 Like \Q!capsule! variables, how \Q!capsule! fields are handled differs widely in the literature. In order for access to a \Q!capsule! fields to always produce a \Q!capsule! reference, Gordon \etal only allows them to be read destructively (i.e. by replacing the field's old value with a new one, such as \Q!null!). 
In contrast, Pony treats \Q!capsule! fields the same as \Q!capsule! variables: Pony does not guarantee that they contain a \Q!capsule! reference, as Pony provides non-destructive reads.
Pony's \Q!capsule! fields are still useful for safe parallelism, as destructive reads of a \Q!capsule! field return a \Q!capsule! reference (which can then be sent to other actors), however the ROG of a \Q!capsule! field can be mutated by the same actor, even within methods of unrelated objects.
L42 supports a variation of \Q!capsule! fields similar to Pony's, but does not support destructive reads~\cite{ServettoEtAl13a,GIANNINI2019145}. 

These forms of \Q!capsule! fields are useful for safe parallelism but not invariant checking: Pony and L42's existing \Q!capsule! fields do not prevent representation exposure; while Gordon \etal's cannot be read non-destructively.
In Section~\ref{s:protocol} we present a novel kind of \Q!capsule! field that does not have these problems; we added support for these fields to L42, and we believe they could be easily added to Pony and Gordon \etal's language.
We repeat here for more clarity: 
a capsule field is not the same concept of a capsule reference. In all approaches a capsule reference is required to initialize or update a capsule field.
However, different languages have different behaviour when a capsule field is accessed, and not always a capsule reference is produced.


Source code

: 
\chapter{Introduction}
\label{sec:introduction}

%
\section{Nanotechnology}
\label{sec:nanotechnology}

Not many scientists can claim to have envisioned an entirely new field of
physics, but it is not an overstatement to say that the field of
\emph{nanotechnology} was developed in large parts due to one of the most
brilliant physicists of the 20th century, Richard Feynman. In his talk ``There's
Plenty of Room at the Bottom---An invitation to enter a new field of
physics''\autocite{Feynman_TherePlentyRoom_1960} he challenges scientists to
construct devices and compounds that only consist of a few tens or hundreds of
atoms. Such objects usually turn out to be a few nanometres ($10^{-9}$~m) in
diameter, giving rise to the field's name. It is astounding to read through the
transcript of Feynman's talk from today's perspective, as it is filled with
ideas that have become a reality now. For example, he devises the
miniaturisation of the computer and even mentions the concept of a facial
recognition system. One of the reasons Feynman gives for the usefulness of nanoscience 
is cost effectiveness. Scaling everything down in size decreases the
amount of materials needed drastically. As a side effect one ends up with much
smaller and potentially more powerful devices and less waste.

TASK DESCRIPTION:
Identify each line of the material where the word "label" shows up, and copy it.

COMPLETED EXERCISE:
\label{sec:introduction}
\label{sec:nanotechnology}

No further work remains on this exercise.